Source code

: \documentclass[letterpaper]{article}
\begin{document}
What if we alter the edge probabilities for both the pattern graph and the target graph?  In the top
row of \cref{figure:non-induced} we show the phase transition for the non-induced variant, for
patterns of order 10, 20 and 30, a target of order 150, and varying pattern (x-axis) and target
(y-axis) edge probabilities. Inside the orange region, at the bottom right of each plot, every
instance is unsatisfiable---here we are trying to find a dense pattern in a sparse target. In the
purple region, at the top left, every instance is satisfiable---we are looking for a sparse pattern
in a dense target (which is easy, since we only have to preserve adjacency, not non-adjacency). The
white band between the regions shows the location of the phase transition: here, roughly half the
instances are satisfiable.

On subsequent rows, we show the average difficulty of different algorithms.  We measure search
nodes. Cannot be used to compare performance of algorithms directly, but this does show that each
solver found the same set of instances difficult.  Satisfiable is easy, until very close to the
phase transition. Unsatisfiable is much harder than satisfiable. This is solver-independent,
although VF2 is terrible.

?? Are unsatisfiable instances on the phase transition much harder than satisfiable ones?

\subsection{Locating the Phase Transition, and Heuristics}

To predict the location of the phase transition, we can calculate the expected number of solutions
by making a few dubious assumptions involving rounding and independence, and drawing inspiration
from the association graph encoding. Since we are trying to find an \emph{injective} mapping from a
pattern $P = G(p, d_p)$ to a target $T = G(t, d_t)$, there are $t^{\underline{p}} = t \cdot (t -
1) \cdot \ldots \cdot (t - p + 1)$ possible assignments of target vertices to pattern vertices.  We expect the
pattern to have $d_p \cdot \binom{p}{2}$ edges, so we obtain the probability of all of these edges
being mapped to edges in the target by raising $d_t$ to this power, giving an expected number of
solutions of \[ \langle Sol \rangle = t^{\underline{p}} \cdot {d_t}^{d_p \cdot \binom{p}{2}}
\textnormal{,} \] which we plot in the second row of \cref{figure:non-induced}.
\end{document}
◇ ◇ ◇ ◇
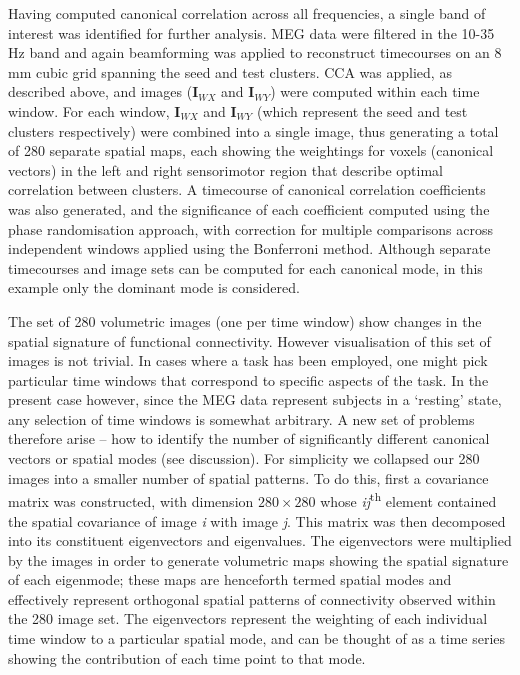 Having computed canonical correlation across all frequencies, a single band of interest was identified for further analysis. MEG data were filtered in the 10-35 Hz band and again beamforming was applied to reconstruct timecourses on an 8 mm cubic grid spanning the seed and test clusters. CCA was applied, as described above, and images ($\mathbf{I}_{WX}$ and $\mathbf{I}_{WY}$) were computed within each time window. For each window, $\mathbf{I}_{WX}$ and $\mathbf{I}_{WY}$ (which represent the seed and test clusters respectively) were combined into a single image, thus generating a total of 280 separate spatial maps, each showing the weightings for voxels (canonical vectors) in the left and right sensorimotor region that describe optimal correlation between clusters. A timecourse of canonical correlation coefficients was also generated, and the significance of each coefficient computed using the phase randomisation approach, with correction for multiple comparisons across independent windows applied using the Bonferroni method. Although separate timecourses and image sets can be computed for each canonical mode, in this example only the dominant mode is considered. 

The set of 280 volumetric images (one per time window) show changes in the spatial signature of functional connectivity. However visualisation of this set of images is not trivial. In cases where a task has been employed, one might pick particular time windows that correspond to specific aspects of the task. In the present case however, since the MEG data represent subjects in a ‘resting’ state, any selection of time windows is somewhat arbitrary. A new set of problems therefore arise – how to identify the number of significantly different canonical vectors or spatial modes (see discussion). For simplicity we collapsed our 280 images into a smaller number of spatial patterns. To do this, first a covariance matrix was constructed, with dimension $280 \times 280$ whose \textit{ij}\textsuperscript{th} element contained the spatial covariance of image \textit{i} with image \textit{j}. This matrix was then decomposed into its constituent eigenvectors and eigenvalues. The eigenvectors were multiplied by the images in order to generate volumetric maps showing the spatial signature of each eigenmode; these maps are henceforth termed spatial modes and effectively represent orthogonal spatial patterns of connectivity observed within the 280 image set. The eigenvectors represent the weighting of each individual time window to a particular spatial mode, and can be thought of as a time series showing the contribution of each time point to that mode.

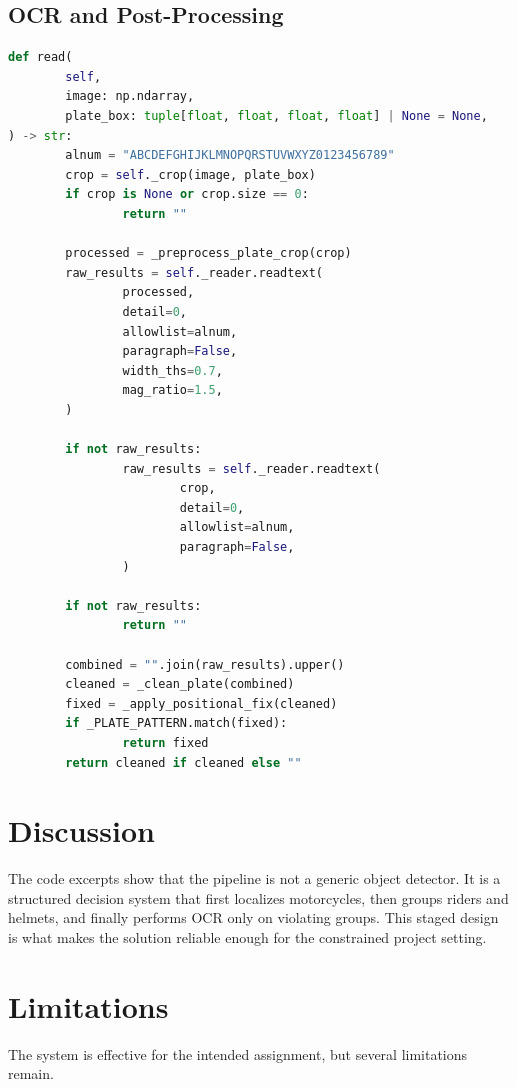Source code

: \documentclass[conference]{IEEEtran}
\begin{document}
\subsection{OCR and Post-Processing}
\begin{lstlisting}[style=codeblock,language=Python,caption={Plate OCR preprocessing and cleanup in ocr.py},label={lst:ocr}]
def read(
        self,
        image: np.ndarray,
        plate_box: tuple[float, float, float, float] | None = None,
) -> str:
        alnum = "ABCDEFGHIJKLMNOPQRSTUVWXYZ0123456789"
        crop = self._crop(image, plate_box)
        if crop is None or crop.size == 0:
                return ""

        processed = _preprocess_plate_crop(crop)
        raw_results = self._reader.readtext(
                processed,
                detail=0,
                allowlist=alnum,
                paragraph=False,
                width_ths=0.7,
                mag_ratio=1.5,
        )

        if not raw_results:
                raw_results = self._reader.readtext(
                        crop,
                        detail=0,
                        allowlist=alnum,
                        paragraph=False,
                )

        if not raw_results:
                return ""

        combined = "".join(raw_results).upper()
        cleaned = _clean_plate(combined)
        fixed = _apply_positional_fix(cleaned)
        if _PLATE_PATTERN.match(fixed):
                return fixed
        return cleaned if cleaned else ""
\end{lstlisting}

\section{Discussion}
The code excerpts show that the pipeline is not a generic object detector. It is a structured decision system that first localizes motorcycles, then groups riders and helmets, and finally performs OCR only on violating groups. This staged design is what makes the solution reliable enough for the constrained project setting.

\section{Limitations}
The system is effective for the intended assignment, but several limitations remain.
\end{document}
◇ ◇ ◇ ◇
Task brief:
Among the lines above, please find those with "probabilities" and copy them.

Response area:
What if we alter the edge probabilities for both the pattern graph and the target graph?  In the top
(y-axis) edge probabilities. Inside the orange region, at the bottom right of each plot, every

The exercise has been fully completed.